• [TASK DETAILS] Read through the records below and copy each line that uses the word "package".

** Opening DATA SECTION block **

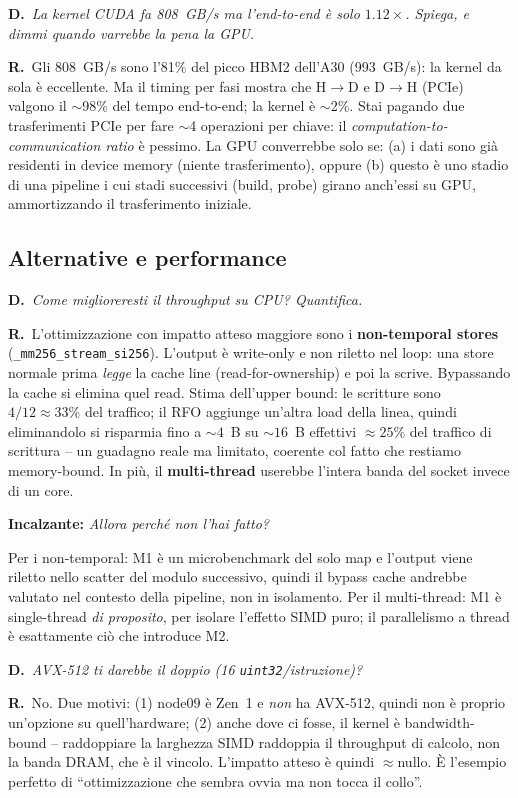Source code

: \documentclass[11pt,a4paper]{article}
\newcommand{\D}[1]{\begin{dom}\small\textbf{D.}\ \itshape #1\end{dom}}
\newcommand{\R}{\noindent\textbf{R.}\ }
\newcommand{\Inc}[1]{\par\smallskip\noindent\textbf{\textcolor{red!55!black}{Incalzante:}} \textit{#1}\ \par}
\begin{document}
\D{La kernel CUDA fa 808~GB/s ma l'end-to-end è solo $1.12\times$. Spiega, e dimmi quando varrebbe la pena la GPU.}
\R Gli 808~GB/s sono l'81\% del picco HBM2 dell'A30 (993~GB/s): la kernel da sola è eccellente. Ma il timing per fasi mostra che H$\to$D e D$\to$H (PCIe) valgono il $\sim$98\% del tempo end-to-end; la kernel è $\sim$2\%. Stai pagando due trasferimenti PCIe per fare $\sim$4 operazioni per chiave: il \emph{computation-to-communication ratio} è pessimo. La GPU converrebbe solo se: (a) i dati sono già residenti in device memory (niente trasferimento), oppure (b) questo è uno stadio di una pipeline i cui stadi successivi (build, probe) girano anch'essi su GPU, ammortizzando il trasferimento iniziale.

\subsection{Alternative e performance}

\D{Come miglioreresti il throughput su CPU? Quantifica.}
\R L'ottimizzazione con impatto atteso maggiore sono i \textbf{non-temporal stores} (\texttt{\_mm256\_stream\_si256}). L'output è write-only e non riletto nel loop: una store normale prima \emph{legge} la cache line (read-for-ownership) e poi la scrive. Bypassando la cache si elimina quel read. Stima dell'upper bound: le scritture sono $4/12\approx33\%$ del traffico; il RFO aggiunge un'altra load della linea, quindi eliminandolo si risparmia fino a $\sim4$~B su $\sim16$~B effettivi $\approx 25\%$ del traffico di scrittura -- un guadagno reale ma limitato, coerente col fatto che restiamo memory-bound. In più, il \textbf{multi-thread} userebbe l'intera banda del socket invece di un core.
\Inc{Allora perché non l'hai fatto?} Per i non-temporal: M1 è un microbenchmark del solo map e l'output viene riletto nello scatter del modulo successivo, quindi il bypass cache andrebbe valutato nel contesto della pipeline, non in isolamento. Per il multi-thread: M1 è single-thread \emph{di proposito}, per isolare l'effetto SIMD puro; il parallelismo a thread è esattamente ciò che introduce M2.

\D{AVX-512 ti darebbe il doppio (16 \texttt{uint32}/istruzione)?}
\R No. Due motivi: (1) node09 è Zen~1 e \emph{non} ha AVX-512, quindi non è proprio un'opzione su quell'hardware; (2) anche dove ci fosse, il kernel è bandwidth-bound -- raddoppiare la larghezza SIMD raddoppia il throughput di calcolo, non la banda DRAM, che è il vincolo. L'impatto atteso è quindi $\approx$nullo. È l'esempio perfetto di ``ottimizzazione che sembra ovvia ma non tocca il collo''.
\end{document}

** Closing DATA SECTION block **
** Opening DATA SECTION block **

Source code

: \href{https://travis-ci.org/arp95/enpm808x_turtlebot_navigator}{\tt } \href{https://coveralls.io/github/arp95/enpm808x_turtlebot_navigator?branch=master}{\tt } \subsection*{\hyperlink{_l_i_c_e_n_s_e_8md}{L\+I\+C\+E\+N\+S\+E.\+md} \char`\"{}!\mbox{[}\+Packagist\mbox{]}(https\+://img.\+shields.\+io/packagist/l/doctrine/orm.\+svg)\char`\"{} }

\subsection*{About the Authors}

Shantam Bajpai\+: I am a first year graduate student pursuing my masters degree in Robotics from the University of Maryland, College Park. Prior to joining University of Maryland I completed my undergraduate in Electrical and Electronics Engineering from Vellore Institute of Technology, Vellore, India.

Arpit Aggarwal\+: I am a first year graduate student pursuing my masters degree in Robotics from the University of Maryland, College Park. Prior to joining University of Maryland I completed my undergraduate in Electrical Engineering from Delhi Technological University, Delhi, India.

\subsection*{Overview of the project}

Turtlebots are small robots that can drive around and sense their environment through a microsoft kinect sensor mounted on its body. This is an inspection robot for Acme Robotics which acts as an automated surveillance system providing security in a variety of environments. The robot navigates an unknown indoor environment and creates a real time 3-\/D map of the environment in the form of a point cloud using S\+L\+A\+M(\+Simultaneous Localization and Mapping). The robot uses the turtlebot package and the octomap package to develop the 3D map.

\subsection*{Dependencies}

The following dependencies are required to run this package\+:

** Closing DATA SECTION block **

• [THE COMPLETED TASK]
Turtlebots are small robots that can drive around and sense their environment through a microsoft kinect sensor mounted on its body. This is an inspection robot for Acme Robotics which acts as an automated surveillance system providing security in a variety of environments. The robot navigates an unknown indoor environment and creates a real time 3-\/D map of the environment in the form of a point cloud using S\+L\+A\+M(\+Simultaneous Localization and Mapping). The robot uses the turtlebot package and the octomap package to develop the 3D map.
The following dependencies are required to run this package\+:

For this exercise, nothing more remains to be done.